Traditional RAG systems share a fundamental limitation: they treat documents as bags of text chunks and find relevant chunks through vector similarity. This works for factual lookups but fails when you need to understand relationships — how does entity A connect to entity B through entity C? LightRAG addresses this by building a knowledge graph during document ingestion, extracting entities and their relationships using LLMs, and combining graph traversal with vector search for retrieval that understands structure.
Setting up LightRAG involves installing the Python package, configuring your LLM and embedding providers, and choosing a storage backend. The quick start with local JSON storage works in minutes. Production deployments can use PostgreSQL, MongoDB, Neo4j, Milvus, Qdrant, ChromaDB, or Faiss — the broadest storage backend support of any RAG framework. This flexibility means LightRAG adapts to whatever database infrastructure you already maintain.
The knowledge graph construction is impressive when it works well. Feed LightRAG a collection of technical documents and it extracts entities like technologies, people, companies, and standards along with relationships like uses, developed by, competes with, and depends on. Querying this graph alongside vector search lets you ask relationship questions that pure vector RAG cannot answer: what technologies does company X use that compete with those used by company Y.
Five query modes provide different retrieval strategies. Naive mode uses simple vector search like traditional RAG. Local mode traverses the knowledge graph for nearby entity relationships. Global mode performs broader graph analysis. Hybrid combines vector and graph approaches. Mix mode provides the most comprehensive retrieval by blending all strategies. The ability to choose modes per query lets you optimize for different question types.

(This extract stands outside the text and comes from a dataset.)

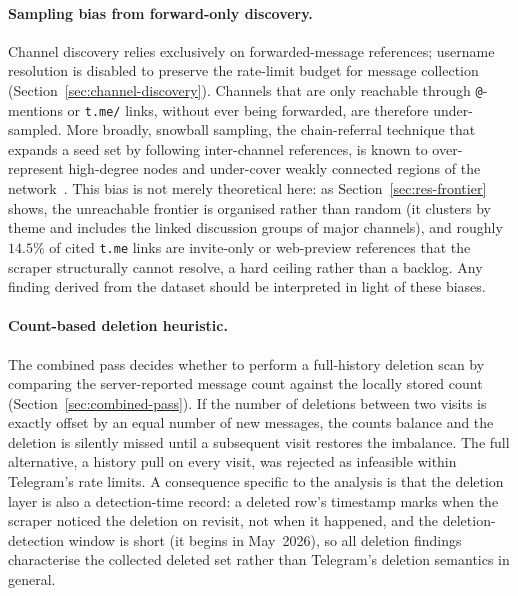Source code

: \paragraph{Sampling bias from forward-only discovery.}
Channel discovery relies exclusively on forwarded-message references; username resolution is disabled to preserve the rate-limit budget for message collection (Section~\ref{sec:channel-discovery}). Channels that are only reachable through \texttt{@}-mentions or \texttt{t.me/} links, without ever being forwarded, are therefore under-sampled. More broadly, snowball sampling, the chain-referral technique that expands a seed set by following inter-channel references, is known to over-represent high-degree nodes and under-cover weakly connected regions of the network~\cite{wagner2017}. This bias is not merely theoretical here: as Section~\ref{sec:res-frontier} shows, the unreachable frontier is organised rather than random (it clusters by theme and includes the linked discussion groups of major channels), and roughly $14.5\%$ of cited \texttt{t.me} links are invite-only or web-preview references that the scraper structurally cannot resolve, a hard ceiling rather than a backlog. Any finding derived from the dataset should be interpreted in light of these biases.

\paragraph{Count-based deletion heuristic.}
The combined pass decides whether to perform a full-history deletion scan by comparing the server-reported message count against the locally stored count (Section~\ref{sec:combined-pass}). If the number of deletions between two visits is exactly offset by an equal number of new messages, the counts balance and the deletion is silently missed until a subsequent visit restores the imbalance. The full alternative, a history pull on every visit, was rejected as infeasible within Telegram's rate limits. A consequence specific to the analysis is that the deletion layer is also a detection-time record: a deleted row's timestamp marks when the scraper noticed the deletion on revisit, not when it happened, and the deletion-detection window is short (it begins in May~2026), so all deletion findings characterise the collected deleted set rather than Telegram's deletion semantics in general.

The incremental update system is critical for production use. Adding new documents does not require rebuilding the entire knowledge graph — LightRAG integrates new entities and relationships into the existing graph while preserving established connections. This means your knowledge base can grow continuously without expensive full re-indexing. For applications with frequently changing document collections, this is a significant operational advantage.

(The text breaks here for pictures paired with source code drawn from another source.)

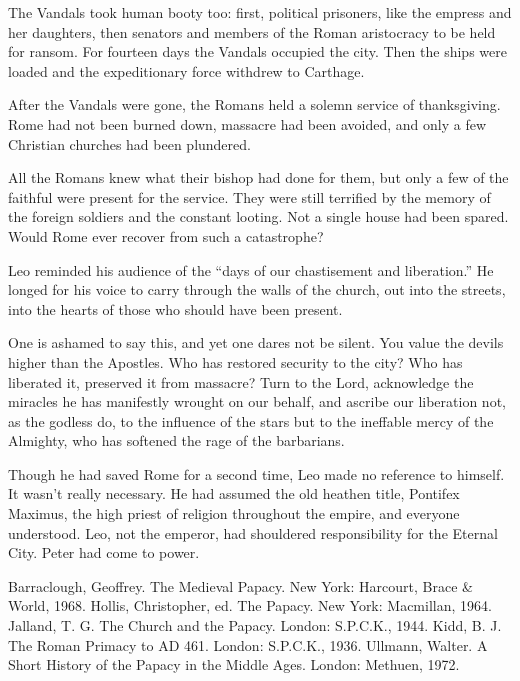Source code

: The Vandals took human booty too: first, political prisoners, like the empress and her daughters,
then senators and members of the Roman aristocracy to be held for ransom. For fourteen days the
Vandals occupied the city. Then the ships were loaded and the expeditionary force withdrew to
Carthage.

After the Vandals were gone, the Romans held a solemn service of thanksgiving. Rome had not been
burned down, massacre had been avoided, and only a few Christian churches had been plundered.

All the Romans knew what their bishop had done for them, but only a few of the faithful were present
for the service. They were still terrified by the memory of the foreign soldiers and the constant
looting. Not a single house had been spared. Would Rome ever recover from such a catastrophe?

Leo reminded his audience of the “days of our chastisement and liberation.” He longed for his voice
to carry through the walls of the church, out into the streets, into the hearts of those who should
have been present.

\begin{blockquote}
One is ashamed to say this, and yet one dares not be silent. You value the devils higher than the
Apostles. Who has restored security to the city? Who has liberated it, preserved it from massacre?
Turn to the Lord, acknowledge the miracles he has manifestly wrought on our behalf, and ascribe our
liberation not, as the godless do, to the influence of the stars but to the ineffable mercy of the
Almighty, who has softened the rage of the barbarians.
\end{blockquote}

Though he had saved Rome for a second time, Leo made no reference to himself. It wasn’t really
necessary. He had assumed the old heathen title, Pontifex Maximus, the high priest of religion
throughout the empire, and everyone understood. Leo, not the emperor, had shouldered responsibility
for the Eternal City. Peter had come to power.

\begin{readinglist}
\entry Barraclough, Geoffrey. The Medieval Papacy. New York: Harcourt, Brace \& World, 1968.
\entry Hollis, Christopher, ed. The Papacy. New York: Macmillan, 1964.
\entry Jalland, T. G. The Church and the Papacy. London: S.P.C.K., 1944.
\entry Kidd, B. J. The Roman Primacy to AD 461. London: S.P.C.K., 1936.
\entry Ullmann, Walter. A Short History of the Papacy in the Middle Ages. London: Methuen, 1972.
\end{readinglist}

The LightRAG Server provides an Ollama-compatible API, which means it can plug into Open WebUI and other Ollama-compatible clients as a chat backend. The included web UI provides document management, knowledge graph visualization, and interactive querying. The knowledge graph visualization is particularly useful for understanding how documents relate and debugging retrieval quality.
Model requirements are the primary practical constraint. LightRAG recommends 32B plus parameter models for reliable entity-relationship extraction. Smaller models frequently miss subtle relationships or hallucinate connections that do not exist in the source documents. With GPT-4o or Claude Sonnet 4.6, extraction quality is consistently good. With smaller local models, results are unpredictable. This LLM dependency makes the total cost of operating LightRAG higher than simpler RAG systems.